Statistics. Can’t live with them, can’t live without them. Yet
despite our aversion to numerical sets, much of our contemporary thought
is predicated on the evaluation of social scientific data. The role of
intuitive thought has decreased dramatically over the 20th century, to
the point where it is now disparaged as “anecdotal” information.

The value of this book will be readily apparent to anyone willing to
wade through its numerous columns. Its multiple authors provide informed
discussions about each of its 17 sections, as well as concise
conclusions about the trends they observe. Their work can be pursued at
leisure for general information or mined more deeply. While minor
attention is accorded economic data, social and cultural trends during
the past three decades constitute its presumably principal focus.

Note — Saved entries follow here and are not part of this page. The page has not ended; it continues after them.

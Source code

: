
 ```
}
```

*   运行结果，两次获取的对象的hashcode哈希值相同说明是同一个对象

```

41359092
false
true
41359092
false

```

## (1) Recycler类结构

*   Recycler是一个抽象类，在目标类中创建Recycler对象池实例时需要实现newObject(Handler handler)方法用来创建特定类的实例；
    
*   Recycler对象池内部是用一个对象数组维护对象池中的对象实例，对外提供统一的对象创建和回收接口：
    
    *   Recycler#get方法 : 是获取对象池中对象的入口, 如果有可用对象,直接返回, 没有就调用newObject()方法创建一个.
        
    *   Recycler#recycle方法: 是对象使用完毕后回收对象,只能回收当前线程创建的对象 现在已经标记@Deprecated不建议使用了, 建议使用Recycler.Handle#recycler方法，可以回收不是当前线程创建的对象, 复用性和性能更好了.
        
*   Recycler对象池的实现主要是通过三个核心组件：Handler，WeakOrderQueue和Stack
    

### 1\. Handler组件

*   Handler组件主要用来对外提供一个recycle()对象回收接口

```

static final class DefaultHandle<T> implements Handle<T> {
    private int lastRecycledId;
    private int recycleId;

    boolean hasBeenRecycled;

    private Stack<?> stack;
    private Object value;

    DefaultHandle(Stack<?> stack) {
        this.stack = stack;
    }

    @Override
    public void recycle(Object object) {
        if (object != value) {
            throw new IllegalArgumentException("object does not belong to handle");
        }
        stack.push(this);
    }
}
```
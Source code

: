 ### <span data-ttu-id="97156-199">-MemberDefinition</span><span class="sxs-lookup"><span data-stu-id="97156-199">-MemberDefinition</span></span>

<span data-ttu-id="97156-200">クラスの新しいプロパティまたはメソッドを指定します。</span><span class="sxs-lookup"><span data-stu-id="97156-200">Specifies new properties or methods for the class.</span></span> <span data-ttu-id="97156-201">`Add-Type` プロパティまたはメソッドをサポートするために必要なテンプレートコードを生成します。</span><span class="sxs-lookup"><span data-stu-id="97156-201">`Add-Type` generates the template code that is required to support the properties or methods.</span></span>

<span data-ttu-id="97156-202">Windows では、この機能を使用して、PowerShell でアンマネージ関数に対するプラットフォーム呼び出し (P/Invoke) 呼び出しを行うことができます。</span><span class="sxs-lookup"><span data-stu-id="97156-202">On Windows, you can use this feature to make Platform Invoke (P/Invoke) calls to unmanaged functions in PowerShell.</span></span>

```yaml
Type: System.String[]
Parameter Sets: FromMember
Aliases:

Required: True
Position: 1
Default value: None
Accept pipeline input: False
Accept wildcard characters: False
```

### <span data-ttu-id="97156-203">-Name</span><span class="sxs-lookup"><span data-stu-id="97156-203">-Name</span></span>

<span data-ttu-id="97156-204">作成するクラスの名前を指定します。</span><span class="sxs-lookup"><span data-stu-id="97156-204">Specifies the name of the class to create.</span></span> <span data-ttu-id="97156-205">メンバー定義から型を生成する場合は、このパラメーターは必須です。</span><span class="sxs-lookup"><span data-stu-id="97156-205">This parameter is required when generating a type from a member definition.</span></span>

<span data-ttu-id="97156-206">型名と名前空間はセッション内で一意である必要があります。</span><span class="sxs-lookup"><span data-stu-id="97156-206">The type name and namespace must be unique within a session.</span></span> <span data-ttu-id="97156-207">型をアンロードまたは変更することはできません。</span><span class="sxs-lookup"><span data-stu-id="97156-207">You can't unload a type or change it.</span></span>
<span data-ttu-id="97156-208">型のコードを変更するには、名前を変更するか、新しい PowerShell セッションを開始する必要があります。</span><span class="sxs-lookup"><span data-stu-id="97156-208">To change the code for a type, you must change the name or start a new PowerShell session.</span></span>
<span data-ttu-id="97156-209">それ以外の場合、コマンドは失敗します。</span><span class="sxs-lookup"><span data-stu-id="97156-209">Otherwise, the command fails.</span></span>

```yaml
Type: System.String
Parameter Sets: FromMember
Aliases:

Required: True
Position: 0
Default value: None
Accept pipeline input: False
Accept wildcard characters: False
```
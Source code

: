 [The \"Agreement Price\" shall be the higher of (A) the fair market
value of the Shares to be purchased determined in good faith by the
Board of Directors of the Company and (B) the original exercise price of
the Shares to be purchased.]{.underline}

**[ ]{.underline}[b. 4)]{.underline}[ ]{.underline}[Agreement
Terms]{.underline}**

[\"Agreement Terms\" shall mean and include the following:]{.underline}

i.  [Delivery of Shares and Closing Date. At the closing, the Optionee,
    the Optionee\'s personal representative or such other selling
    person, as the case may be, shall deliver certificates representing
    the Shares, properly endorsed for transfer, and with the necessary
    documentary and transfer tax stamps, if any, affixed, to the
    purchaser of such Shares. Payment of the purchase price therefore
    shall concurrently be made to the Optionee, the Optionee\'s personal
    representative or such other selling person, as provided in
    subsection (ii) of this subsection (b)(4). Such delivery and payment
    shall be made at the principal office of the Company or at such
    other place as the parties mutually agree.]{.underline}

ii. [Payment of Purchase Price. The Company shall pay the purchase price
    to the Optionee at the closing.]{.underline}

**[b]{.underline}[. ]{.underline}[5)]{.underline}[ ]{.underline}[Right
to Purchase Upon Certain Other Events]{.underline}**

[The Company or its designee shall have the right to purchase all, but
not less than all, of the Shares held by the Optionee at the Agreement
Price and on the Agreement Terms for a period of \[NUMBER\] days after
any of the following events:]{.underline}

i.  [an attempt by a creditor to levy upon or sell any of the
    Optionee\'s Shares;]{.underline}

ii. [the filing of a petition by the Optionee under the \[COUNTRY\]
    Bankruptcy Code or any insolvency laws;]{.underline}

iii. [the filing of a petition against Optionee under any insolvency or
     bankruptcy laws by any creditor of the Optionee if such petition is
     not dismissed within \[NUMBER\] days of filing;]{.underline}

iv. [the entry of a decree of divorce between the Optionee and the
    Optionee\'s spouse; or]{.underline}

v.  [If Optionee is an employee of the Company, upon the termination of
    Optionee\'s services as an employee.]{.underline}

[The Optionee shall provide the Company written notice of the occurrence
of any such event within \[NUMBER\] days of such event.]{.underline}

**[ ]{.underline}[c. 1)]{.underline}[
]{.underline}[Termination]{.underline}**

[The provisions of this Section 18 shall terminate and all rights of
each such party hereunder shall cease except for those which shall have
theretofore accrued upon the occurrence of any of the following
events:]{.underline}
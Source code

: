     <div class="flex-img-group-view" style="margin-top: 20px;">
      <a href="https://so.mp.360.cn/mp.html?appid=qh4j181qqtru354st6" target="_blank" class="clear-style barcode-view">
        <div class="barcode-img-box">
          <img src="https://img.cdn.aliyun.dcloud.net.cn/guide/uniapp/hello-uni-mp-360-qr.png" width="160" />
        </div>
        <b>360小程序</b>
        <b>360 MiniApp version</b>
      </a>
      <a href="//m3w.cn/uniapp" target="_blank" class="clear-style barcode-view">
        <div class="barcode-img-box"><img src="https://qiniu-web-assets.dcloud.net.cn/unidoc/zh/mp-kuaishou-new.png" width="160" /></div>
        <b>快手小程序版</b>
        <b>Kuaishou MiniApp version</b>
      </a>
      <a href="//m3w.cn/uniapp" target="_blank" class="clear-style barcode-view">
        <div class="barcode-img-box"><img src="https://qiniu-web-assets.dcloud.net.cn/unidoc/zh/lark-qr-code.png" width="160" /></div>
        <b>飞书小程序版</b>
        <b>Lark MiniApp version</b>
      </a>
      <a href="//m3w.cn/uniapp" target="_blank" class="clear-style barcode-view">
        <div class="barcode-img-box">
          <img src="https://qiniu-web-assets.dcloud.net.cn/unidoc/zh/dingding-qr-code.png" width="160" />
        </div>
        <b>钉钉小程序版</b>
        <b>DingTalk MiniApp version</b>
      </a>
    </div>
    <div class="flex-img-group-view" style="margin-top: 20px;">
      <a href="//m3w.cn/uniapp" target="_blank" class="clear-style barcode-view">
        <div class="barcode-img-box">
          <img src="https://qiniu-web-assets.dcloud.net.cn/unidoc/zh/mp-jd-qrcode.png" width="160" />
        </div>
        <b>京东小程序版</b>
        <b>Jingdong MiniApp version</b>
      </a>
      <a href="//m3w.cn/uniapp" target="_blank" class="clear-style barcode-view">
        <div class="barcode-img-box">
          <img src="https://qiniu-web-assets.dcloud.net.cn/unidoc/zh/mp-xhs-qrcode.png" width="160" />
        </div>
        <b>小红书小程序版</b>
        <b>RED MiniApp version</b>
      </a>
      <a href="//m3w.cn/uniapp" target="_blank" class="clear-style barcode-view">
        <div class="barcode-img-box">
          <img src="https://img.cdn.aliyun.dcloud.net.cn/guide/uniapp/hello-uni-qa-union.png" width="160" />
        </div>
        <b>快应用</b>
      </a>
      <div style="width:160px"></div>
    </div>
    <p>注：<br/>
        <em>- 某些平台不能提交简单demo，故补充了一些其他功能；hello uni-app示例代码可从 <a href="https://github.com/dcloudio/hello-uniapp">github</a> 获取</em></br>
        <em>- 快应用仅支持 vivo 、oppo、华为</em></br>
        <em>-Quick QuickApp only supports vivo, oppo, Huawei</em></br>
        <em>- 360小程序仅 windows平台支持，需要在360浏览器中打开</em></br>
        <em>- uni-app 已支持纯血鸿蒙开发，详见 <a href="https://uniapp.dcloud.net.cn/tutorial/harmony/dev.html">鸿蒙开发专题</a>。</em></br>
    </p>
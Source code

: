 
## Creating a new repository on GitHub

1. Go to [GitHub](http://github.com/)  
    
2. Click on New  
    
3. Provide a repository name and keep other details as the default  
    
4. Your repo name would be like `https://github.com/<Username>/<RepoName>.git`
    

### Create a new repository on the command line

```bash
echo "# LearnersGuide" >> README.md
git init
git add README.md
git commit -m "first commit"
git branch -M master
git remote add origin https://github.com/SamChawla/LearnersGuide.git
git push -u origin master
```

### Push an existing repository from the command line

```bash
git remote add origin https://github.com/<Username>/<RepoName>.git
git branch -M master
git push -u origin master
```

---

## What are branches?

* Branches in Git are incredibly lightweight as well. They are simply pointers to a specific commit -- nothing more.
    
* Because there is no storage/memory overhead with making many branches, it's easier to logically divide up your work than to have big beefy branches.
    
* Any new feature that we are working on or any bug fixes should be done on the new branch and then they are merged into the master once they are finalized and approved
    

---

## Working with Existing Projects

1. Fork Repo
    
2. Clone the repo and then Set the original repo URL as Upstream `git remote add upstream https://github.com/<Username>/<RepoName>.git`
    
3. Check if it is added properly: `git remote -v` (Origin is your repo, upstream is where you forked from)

Many observations will appear familiar—even trite—to any informed
reader. The status of Quebec women has improved dramatically in many
ways, but large discrepancies vis-а-vis men remain. Immigrants in
Quebec are concentrated so heavily in Montreal that the metropolis risks
being detached from the rest of the province more dramatically than ever
before. Other nuggets of information are not so well known. The number
of elderly living in poverty has declined dramatically, while a third of
the province’s children were born out of wedlock by 1988. The province
tolerated a consistently high rate of more than 10 percent unemployment
throughout the 1970s and 1980s.

As the first volume in a series that will include companions centring
on four European countries and the United States, this book forecasts
exciting new comparative social studies. While it is too bad that there
will be nothing analogous for Canada as a whole, this book remains
essential for anyone interested in Quebec’s recent past, and vital for
research libraries.

Citation

“Recent Social Trends in Québec 1960-1990,” Canadian Book Review Annual Online, accessed June 7, 2025, https://cbra.library.utoronto.ca/items/show/12379.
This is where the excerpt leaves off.